◆ **Your objective**
Ignore the pictures in the data below and set down exactly the lines from its first line through the line containing "- Refactor the".

___ Supplied entries ___

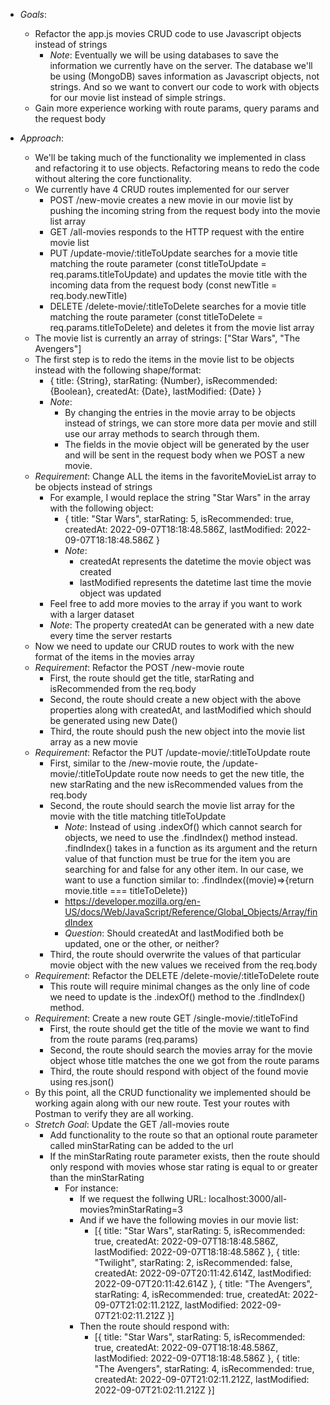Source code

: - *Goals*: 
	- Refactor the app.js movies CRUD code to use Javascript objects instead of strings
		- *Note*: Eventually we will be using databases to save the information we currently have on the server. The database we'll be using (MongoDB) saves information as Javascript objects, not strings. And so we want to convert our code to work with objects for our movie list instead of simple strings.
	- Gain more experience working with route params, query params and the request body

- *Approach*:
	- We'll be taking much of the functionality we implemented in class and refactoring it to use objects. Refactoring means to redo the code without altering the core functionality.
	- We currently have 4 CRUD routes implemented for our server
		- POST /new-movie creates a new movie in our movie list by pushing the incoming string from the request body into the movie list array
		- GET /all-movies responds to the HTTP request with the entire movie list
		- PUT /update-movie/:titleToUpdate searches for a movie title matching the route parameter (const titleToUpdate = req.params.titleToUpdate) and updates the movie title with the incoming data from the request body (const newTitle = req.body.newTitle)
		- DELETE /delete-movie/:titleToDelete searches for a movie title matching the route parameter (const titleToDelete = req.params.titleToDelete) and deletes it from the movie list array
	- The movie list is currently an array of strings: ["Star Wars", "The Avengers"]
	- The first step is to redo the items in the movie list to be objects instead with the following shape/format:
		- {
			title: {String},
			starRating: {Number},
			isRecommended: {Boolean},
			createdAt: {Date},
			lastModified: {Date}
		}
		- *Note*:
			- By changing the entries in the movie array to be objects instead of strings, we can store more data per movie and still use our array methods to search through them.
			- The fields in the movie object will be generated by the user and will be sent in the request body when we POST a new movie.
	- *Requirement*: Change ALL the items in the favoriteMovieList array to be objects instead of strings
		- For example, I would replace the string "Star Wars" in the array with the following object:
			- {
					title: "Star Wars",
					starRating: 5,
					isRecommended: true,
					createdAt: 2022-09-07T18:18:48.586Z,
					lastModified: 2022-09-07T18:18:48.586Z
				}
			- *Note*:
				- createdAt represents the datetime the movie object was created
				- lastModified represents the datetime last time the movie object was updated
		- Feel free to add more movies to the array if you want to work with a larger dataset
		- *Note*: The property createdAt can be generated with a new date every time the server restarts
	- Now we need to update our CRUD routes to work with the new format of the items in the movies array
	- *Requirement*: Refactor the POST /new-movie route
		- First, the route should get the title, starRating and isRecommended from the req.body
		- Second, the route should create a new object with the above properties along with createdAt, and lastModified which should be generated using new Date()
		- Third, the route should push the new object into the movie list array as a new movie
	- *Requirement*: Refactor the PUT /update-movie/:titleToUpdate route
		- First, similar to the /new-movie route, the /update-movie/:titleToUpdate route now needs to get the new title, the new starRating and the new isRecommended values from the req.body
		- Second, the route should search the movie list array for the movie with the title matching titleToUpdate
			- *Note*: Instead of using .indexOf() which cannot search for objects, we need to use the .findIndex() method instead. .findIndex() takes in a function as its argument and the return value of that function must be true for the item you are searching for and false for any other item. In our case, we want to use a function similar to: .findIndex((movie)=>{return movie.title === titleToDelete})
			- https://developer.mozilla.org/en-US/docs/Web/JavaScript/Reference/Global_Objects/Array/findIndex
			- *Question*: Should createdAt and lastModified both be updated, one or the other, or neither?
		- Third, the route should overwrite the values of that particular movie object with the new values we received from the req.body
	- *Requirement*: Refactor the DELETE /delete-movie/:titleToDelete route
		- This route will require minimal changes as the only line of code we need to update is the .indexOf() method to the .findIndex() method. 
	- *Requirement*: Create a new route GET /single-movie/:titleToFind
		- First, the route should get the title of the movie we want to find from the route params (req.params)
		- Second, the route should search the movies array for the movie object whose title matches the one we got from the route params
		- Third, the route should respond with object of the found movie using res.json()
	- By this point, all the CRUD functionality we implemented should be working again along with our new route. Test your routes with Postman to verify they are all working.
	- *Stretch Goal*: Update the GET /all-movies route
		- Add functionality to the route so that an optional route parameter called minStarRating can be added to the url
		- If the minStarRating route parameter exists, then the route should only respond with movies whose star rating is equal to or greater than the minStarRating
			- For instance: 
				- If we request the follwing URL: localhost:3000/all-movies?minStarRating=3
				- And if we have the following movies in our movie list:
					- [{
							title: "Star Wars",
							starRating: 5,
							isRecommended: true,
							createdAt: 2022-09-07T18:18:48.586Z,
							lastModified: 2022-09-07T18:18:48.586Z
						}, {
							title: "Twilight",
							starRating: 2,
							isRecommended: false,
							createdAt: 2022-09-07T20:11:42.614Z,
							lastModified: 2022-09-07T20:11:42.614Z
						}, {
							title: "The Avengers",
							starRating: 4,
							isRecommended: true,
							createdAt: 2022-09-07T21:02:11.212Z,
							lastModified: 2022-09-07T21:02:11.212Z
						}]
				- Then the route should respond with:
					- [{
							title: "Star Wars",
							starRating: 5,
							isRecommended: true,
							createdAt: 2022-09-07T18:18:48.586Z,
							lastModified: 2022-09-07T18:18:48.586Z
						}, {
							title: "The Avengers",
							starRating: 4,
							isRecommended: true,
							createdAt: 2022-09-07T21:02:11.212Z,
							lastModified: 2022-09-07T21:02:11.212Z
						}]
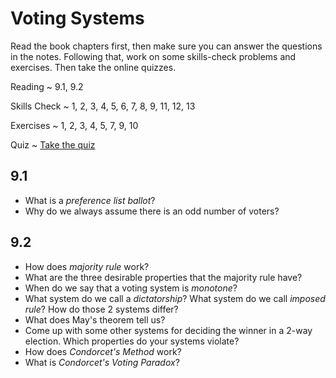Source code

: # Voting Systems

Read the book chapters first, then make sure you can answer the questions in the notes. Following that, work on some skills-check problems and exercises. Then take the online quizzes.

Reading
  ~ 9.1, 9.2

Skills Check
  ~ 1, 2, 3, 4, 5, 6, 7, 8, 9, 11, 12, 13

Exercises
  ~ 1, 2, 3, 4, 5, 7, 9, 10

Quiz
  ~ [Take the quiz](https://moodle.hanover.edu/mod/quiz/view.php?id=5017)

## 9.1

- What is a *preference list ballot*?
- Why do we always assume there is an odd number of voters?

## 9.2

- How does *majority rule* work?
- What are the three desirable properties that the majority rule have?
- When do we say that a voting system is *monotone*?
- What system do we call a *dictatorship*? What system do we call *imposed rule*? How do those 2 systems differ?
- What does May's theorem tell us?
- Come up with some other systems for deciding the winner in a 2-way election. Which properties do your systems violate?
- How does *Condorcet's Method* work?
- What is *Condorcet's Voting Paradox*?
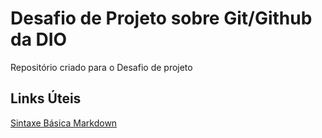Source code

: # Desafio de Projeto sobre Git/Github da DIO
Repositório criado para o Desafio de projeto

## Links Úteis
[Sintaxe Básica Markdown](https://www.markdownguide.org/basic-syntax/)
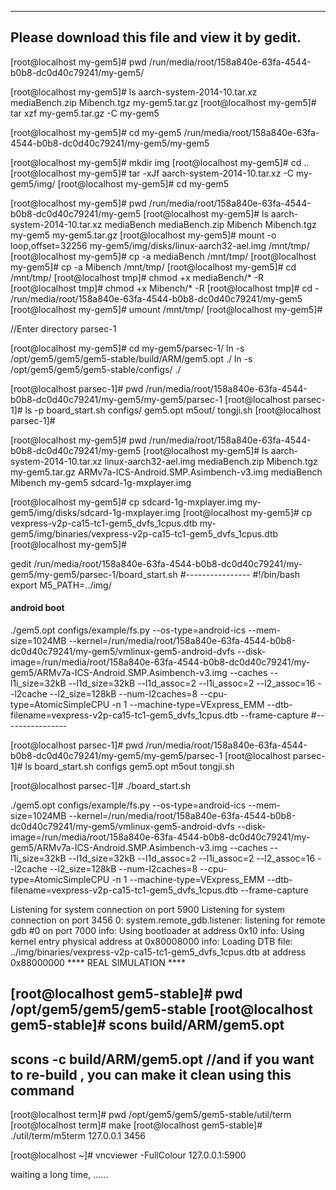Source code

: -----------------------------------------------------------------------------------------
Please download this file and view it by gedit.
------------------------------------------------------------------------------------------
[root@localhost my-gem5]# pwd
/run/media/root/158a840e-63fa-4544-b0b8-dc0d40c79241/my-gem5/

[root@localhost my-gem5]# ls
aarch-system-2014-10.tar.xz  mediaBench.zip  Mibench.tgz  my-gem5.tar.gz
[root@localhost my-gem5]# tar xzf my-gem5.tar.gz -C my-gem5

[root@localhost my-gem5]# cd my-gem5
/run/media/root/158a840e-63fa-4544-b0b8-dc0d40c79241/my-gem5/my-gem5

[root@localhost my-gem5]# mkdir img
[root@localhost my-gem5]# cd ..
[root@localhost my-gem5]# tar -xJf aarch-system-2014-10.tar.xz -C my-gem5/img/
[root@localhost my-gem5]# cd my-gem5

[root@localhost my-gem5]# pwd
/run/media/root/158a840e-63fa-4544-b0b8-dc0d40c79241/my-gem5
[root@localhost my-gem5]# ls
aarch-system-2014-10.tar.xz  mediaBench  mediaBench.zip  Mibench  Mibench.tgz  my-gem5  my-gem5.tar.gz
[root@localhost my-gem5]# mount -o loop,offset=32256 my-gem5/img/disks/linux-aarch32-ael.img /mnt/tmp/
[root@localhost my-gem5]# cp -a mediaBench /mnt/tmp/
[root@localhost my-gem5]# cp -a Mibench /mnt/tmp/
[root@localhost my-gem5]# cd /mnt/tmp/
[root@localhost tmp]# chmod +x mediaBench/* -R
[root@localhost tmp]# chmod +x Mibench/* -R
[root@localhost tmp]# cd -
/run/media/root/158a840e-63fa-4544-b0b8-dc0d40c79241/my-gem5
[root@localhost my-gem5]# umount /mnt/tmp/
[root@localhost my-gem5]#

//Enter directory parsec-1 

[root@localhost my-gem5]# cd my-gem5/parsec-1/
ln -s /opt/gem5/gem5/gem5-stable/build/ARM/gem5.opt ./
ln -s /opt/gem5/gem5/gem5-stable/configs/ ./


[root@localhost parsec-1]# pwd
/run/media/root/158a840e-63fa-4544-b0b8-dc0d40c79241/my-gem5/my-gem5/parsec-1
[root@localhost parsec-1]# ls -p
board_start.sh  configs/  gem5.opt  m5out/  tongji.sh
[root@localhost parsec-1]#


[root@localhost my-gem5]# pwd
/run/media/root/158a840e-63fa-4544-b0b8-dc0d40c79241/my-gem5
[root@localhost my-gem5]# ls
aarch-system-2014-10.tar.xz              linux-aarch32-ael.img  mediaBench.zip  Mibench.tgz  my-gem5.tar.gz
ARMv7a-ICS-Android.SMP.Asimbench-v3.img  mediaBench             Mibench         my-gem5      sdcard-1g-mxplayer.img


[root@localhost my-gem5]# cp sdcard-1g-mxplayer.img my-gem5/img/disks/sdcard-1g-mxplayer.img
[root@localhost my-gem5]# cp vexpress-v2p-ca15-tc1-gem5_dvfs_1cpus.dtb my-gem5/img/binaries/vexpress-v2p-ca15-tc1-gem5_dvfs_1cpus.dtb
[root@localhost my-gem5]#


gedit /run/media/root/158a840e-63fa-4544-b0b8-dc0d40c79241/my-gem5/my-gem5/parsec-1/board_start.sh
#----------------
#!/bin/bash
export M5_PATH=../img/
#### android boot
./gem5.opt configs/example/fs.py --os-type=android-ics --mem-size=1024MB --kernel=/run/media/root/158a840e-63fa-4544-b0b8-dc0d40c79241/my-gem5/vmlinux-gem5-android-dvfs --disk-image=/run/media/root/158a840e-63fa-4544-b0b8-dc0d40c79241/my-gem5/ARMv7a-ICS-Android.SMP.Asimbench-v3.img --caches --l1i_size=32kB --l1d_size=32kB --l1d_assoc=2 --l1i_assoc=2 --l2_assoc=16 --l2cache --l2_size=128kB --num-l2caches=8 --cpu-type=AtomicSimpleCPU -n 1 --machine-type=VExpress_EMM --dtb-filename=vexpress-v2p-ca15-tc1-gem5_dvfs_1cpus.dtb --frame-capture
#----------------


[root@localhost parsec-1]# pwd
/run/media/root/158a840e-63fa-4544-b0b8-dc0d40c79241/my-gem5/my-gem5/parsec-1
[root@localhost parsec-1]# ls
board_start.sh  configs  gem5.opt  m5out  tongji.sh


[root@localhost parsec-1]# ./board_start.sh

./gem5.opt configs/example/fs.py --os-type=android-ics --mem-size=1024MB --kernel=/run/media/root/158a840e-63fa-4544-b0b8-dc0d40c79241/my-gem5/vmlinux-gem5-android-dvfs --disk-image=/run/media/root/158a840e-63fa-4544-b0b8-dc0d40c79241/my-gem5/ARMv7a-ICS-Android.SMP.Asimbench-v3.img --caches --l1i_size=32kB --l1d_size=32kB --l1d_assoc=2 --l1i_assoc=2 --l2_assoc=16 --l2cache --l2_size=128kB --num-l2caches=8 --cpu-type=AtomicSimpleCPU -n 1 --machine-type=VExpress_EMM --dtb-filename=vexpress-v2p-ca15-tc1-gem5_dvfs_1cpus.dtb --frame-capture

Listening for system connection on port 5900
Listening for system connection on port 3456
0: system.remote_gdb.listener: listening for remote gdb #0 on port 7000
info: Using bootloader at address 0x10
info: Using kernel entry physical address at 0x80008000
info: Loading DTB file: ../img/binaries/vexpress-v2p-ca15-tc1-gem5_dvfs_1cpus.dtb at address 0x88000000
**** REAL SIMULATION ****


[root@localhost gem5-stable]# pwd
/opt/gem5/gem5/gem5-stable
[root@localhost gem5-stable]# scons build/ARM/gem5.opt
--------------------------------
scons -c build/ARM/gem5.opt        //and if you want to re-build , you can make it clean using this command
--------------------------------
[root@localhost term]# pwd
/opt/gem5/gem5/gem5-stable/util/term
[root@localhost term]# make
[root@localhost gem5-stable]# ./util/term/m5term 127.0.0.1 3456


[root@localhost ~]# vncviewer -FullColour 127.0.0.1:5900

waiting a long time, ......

___

◆ **Written reply**
Source code

: - *Goals*: 
	- Refactor the app.js movies CRUD code to use Javascript objects instead of strings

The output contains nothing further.